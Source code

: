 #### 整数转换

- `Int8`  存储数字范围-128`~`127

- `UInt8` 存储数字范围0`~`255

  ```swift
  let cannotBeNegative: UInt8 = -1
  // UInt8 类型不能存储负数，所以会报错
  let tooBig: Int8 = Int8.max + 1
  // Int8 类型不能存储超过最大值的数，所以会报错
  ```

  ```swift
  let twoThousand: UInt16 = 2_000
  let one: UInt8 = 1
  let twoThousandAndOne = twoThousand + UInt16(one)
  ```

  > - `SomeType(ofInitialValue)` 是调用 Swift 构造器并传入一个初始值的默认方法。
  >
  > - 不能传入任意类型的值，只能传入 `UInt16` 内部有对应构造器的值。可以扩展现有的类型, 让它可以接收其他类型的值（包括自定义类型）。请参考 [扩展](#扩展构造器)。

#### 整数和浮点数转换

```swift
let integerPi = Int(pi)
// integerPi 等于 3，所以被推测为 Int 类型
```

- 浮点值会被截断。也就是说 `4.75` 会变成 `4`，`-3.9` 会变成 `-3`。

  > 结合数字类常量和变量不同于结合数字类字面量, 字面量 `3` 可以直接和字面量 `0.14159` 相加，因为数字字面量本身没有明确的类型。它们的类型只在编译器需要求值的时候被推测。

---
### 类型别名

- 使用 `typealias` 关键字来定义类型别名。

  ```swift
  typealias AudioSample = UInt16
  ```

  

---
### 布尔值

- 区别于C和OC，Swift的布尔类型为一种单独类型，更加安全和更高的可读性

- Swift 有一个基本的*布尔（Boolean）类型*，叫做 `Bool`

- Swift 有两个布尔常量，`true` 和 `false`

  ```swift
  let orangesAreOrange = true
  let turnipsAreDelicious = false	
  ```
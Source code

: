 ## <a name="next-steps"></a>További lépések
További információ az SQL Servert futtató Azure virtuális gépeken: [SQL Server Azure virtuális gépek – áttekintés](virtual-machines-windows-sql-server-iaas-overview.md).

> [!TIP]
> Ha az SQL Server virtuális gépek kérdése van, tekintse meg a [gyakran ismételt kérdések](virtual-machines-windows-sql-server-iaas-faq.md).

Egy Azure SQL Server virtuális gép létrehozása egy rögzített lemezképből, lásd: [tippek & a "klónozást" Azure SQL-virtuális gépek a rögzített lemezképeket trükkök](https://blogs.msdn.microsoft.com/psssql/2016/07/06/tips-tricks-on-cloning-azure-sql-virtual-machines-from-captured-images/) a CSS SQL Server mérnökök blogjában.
══════
▶ _What the task requires_
Check the lines above and copy each one that includes "twoThousand".

▶ _Response area_
  let twoThousand: UInt16 = 2_000
  let twoThousandAndOne = twoThousand + UInt16(one)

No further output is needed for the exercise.